= AIM OF THE EXERCISE =
The expected result is a verbatim repetition of the lines from the start of the entries through the line containing "### 6. INTERNAL_IPS 설정", with the pictures removed.

[DATA PROVIDED]

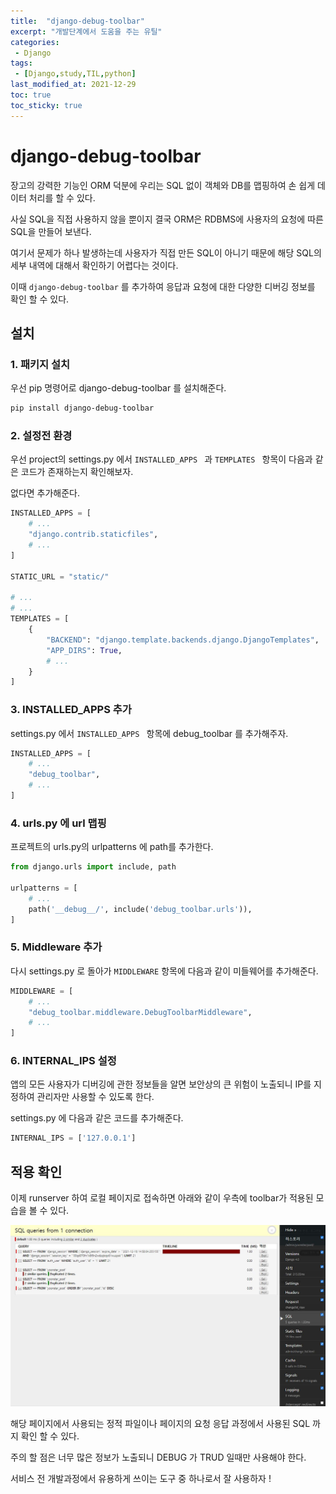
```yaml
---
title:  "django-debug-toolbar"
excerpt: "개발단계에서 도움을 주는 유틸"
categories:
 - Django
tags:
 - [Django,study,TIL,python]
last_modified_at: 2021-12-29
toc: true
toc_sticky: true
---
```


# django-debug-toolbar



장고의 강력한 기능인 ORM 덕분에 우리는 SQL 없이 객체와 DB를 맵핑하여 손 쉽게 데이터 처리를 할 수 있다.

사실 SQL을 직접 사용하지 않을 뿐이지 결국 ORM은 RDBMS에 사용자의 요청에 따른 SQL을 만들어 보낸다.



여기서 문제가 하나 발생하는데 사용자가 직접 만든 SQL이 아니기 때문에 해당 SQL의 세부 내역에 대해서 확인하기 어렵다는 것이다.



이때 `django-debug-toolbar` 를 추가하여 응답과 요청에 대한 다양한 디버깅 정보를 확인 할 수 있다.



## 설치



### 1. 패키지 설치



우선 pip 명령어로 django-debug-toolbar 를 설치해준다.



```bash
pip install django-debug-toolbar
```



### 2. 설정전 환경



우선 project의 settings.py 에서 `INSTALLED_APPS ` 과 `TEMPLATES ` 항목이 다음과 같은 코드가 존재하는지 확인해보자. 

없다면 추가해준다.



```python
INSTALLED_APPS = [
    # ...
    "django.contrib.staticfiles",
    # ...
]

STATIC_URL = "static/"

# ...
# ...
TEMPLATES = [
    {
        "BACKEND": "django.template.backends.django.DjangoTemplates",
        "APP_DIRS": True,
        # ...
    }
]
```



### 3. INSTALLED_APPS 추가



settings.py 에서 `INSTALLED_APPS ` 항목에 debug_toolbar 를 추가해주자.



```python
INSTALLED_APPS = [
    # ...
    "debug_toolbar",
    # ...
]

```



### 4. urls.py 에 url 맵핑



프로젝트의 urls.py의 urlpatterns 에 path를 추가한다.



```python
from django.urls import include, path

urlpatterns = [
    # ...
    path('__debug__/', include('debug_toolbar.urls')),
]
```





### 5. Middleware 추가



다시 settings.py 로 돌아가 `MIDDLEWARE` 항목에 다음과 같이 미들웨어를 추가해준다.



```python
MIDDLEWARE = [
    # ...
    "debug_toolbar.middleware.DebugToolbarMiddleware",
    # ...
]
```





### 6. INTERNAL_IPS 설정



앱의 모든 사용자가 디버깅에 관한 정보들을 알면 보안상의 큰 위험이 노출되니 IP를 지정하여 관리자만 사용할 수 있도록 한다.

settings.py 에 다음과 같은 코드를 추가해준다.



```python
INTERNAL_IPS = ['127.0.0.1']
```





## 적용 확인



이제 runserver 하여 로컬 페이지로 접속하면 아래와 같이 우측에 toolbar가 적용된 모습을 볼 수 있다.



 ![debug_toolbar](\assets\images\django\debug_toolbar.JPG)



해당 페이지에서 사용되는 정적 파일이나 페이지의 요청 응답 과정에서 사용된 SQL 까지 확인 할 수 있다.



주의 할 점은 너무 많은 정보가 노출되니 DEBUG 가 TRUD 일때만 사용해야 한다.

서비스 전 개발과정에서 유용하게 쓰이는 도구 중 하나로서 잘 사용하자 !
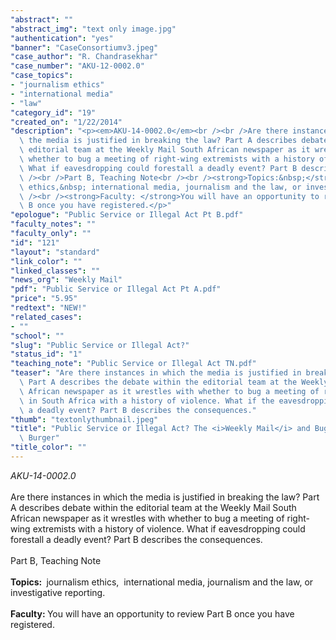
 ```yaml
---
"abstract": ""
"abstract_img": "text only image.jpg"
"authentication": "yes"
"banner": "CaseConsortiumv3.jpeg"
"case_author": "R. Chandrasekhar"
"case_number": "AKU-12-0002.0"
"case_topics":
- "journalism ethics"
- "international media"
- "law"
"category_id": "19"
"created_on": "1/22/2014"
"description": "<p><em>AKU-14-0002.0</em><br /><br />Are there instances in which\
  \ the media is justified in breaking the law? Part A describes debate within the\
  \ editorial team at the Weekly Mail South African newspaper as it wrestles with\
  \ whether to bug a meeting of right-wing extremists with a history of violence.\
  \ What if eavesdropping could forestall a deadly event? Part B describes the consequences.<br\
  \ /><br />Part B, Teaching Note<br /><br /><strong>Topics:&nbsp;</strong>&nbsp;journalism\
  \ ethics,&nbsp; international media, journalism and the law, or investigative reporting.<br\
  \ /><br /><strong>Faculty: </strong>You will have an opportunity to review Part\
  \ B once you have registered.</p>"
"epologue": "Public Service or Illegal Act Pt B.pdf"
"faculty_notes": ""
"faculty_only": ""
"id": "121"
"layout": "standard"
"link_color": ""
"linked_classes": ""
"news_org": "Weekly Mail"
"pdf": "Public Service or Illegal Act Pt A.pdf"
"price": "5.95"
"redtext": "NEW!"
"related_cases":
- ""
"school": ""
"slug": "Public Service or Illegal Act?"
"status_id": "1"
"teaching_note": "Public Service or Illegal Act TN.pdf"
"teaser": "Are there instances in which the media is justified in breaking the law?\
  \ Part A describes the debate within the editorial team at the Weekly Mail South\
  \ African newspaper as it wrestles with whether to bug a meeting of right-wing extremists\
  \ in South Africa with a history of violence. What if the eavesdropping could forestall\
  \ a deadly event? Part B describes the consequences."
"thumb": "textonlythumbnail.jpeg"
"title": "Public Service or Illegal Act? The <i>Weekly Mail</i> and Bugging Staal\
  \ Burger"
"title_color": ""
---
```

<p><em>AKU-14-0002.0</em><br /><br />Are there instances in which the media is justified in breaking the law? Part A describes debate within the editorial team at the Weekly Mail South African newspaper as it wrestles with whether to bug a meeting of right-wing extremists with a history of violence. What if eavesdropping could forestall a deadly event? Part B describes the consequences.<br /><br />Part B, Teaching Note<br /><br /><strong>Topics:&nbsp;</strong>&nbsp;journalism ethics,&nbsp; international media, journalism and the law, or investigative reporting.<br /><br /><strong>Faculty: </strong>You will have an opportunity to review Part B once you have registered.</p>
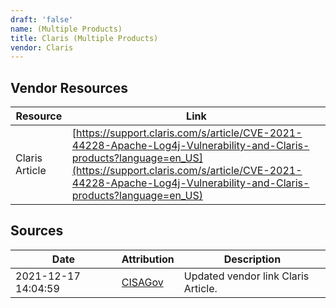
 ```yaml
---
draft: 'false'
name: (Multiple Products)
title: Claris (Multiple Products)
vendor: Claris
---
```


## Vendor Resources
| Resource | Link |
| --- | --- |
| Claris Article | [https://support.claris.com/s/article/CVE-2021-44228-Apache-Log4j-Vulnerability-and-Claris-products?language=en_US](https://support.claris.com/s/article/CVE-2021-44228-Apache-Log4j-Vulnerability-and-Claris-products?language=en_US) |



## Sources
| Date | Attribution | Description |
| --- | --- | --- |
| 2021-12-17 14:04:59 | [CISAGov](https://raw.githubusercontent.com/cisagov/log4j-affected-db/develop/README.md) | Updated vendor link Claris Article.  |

[/DATA PROVIDED]

= THE COMPLETED TASK =
```yaml
---
title:  "django-debug-toolbar"
excerpt: "개발단계에서 도움을 주는 유틸"
categories:
 - Django
tags:
 - [Django,study,TIL,python]
last_modified_at: 2021-12-29
toc: true
toc_sticky: true
---
```


# django-debug-toolbar



장고의 강력한 기능인 ORM 덕분에 우리는 SQL 없이 객체와 DB를 맵핑하여 손 쉽게 데이터 처리를 할 수 있다.

사실 SQL을 직접 사용하지 않을 뿐이지 결국 ORM은 RDBMS에 사용자의 요청에 따른 SQL을 만들어 보낸다.



여기서 문제가 하나 발생하는데 사용자가 직접 만든 SQL이 아니기 때문에 해당 SQL의 세부 내역에 대해서 확인하기 어렵다는 것이다.



이때 `django-debug-toolbar` 를 추가하여 응답과 요청에 대한 다양한 디버깅 정보를 확인 할 수 있다.



## 설치



### 1. 패키지 설치



우선 pip 명령어로 django-debug-toolbar 를 설치해준다.



```bash
pip install django-debug-toolbar
```



### 2. 설정전 환경



우선 project의 settings.py 에서 `INSTALLED_APPS ` 과 `TEMPLATES ` 항목이 다음과 같은 코드가 존재하는지 확인해보자. 

없다면 추가해준다.



```python
INSTALLED_APPS = [
    # ...
    "django.contrib.staticfiles",
    # ...
]

STATIC_URL = "static/"

# ...
# ...
TEMPLATES = [
    {
        "BACKEND": "django.template.backends.django.DjangoTemplates",
        "APP_DIRS": True,
        # ...
    }
]
```



### 3. INSTALLED_APPS 추가



settings.py 에서 `INSTALLED_APPS ` 항목에 debug_toolbar 를 추가해주자.



```python
INSTALLED_APPS = [
    # ...
    "debug_toolbar",
    # ...
]

```



### 4. urls.py 에 url 맵핑



프로젝트의 urls.py의 urlpatterns 에 path를 추가한다.



```python
from django.urls import include, path

urlpatterns = [
    # ...
    path('__debug__/', include('debug_toolbar.urls')),
]
```





### 5. Middleware 추가



다시 settings.py 로 돌아가 `MIDDLEWARE` 항목에 다음과 같이 미들웨어를 추가해준다.



```python
MIDDLEWARE = [
    # ...
    "debug_toolbar.middleware.DebugToolbarMiddleware",
    # ...
]
```





### 6. INTERNAL_IPS 설정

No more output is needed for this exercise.